• What to produce:
Within the listing below, please show every line carrying the string "Pairs".

• Data section:
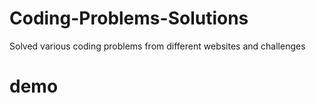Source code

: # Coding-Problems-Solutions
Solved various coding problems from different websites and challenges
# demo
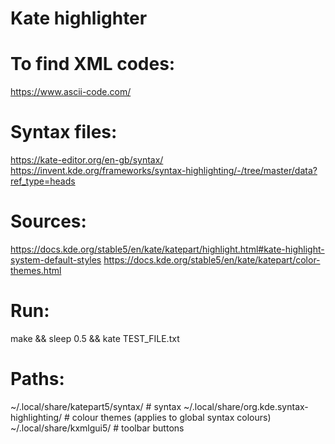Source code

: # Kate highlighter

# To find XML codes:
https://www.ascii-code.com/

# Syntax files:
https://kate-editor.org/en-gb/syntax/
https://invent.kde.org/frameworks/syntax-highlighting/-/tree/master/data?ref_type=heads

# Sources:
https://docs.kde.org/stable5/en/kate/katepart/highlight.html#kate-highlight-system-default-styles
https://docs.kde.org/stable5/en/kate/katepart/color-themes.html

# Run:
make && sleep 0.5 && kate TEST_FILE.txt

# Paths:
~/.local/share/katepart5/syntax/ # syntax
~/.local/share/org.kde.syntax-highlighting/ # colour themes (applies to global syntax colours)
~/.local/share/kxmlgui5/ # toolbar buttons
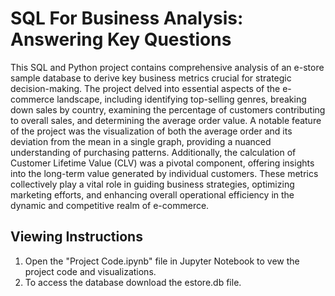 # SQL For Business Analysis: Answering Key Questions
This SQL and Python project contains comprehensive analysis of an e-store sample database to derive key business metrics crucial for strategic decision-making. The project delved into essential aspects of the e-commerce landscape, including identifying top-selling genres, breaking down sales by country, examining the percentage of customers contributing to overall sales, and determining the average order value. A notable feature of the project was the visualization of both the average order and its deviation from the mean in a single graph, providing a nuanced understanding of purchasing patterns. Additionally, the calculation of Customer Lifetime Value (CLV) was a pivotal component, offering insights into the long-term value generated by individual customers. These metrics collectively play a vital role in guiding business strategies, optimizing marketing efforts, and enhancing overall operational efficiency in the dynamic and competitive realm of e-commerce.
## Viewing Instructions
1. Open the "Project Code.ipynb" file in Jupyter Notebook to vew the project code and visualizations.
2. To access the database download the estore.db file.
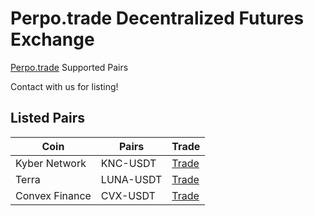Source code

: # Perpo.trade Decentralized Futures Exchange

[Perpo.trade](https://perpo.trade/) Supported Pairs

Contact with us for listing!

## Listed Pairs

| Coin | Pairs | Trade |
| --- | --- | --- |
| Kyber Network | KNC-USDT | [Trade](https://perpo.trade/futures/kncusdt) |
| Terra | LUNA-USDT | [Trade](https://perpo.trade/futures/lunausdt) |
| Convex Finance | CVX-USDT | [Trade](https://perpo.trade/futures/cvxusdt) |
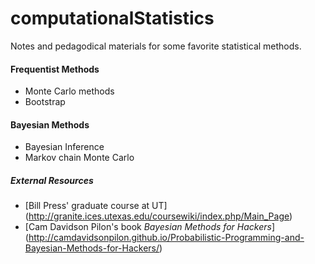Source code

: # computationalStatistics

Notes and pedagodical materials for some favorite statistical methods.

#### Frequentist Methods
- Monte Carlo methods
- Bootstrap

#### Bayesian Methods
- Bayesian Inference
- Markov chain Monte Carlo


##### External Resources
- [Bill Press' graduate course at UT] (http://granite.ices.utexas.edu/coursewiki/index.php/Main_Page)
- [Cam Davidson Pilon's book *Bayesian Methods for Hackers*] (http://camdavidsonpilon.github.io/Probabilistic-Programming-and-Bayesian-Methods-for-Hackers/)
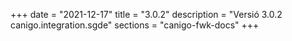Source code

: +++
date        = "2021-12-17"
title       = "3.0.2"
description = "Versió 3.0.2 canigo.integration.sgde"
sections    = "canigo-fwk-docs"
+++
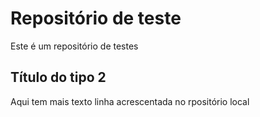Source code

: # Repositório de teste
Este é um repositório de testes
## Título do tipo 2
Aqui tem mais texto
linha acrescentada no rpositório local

• Answer:
[Perpo.trade](https://perpo.trade/) Supported Pairs
## Listed Pairs
| Coin | Pairs | Trade |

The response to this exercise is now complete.